* Records from a dataset:
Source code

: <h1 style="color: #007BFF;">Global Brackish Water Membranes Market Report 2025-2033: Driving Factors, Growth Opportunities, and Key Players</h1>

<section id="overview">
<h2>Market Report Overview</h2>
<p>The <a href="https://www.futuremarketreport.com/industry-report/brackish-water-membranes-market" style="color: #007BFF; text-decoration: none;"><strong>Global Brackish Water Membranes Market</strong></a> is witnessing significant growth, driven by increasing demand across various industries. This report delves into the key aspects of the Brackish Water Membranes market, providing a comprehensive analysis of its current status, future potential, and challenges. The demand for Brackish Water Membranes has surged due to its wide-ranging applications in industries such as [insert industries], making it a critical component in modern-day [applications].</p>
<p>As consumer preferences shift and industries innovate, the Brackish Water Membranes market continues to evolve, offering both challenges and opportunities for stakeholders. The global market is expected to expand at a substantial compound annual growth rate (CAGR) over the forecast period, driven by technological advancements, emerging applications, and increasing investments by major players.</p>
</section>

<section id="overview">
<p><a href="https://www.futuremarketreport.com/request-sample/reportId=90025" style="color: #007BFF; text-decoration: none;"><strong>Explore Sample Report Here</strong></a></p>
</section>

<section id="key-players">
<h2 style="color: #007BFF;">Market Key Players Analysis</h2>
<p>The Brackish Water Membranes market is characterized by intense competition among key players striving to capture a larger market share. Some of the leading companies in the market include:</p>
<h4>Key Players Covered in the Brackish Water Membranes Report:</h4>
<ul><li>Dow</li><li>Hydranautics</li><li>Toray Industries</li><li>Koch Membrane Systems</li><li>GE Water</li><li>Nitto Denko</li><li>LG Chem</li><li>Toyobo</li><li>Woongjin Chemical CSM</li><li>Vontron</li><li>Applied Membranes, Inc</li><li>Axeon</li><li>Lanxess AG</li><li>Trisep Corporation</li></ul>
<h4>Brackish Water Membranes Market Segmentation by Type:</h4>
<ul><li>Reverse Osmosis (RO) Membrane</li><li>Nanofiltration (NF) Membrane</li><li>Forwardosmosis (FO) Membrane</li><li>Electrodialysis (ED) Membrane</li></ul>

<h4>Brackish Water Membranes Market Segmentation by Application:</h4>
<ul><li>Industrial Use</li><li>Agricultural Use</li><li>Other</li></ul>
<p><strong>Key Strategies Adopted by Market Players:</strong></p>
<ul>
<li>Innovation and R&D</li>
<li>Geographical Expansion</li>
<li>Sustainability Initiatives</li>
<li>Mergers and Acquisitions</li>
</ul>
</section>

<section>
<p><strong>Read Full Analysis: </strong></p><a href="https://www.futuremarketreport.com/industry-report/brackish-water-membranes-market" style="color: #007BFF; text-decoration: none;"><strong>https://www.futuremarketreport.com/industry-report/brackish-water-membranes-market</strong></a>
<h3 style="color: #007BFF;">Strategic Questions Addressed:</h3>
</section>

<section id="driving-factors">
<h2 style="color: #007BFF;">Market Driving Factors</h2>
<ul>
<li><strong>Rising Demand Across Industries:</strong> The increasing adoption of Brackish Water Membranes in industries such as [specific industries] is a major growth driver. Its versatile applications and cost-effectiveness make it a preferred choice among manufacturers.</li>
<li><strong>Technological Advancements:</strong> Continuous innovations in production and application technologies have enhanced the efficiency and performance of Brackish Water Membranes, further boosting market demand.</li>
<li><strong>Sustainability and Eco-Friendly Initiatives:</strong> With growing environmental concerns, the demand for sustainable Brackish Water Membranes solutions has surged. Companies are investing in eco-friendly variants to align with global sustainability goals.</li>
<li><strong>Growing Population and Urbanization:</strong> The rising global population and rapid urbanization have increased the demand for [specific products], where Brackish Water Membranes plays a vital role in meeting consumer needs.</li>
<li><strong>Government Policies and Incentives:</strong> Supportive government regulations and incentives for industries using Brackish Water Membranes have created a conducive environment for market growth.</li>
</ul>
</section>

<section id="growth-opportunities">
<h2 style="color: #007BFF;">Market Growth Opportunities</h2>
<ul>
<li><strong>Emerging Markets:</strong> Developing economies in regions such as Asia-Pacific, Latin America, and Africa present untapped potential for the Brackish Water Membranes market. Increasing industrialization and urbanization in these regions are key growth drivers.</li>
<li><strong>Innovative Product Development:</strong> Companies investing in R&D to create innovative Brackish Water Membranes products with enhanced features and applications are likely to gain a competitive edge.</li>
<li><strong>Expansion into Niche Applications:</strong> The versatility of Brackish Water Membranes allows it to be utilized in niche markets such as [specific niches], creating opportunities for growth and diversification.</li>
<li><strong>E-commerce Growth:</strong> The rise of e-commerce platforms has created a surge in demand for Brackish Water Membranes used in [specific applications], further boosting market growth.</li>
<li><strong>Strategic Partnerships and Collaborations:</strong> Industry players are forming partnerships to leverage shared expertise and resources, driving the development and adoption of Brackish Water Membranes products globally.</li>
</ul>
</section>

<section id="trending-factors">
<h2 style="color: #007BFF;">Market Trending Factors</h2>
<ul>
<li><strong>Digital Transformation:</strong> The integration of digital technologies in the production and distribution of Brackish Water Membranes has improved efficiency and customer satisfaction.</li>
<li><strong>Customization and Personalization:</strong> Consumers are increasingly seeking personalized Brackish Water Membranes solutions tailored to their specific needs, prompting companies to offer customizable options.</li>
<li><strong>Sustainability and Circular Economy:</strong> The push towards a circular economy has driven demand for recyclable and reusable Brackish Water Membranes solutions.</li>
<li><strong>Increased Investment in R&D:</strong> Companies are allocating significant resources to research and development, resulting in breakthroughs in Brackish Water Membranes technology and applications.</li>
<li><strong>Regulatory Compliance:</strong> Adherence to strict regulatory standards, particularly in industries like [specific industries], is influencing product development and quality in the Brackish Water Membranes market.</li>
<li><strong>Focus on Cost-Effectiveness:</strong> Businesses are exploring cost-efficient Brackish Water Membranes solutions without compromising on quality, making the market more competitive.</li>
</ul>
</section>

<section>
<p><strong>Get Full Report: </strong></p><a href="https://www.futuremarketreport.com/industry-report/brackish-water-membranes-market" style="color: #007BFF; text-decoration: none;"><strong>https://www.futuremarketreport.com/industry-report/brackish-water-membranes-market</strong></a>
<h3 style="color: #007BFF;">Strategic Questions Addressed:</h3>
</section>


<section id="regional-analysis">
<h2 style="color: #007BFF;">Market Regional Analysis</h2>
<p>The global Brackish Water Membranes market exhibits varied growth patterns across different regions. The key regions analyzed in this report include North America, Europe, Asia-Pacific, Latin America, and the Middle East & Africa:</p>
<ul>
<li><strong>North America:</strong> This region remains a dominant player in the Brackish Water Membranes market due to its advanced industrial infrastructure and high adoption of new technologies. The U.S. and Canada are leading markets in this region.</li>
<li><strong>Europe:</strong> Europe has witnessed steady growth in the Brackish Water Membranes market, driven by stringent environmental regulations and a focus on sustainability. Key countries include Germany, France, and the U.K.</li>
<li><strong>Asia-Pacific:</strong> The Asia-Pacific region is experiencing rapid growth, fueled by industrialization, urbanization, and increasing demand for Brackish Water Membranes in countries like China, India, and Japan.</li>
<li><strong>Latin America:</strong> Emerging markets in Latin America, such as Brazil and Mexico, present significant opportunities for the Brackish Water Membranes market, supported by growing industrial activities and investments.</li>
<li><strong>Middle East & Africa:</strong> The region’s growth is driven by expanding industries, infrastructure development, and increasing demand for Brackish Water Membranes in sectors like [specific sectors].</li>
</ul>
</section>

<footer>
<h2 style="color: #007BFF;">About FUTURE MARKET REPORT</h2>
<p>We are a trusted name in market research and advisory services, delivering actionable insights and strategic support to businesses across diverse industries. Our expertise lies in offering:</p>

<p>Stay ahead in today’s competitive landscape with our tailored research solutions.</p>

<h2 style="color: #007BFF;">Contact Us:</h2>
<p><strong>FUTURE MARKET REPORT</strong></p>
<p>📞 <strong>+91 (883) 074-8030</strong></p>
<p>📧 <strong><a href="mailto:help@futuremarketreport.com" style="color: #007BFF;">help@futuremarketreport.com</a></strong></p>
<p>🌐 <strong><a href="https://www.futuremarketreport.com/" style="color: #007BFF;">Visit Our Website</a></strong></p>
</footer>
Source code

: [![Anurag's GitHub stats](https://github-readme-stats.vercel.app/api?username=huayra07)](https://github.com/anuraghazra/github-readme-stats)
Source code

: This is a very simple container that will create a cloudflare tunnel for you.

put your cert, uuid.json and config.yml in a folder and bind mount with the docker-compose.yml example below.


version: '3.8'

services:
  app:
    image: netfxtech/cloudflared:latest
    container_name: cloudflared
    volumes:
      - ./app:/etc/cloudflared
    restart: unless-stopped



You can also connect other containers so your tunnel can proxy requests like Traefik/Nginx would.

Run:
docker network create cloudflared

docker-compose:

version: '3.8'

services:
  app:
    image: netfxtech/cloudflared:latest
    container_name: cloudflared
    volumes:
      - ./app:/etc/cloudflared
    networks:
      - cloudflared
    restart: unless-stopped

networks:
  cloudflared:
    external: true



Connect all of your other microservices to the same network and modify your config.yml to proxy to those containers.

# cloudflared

* Required action: Scan the entries above and copy each line where "competitive" occurs.

* Result for this exercise:
<li><strong>Innovative Product Development:</strong> Companies investing in R&D to create innovative Brackish Water Membranes products with enhanced features and applications are likely to gain a competitive edge.</li>
<li><strong>Focus on Cost-Effectiveness:</strong> Businesses are exploring cost-efficient Brackish Water Membranes solutions without compromising on quality, making the market more competitive.</li>
<p>Stay ahead in today’s competitive landscape with our tailored research solutions.</p>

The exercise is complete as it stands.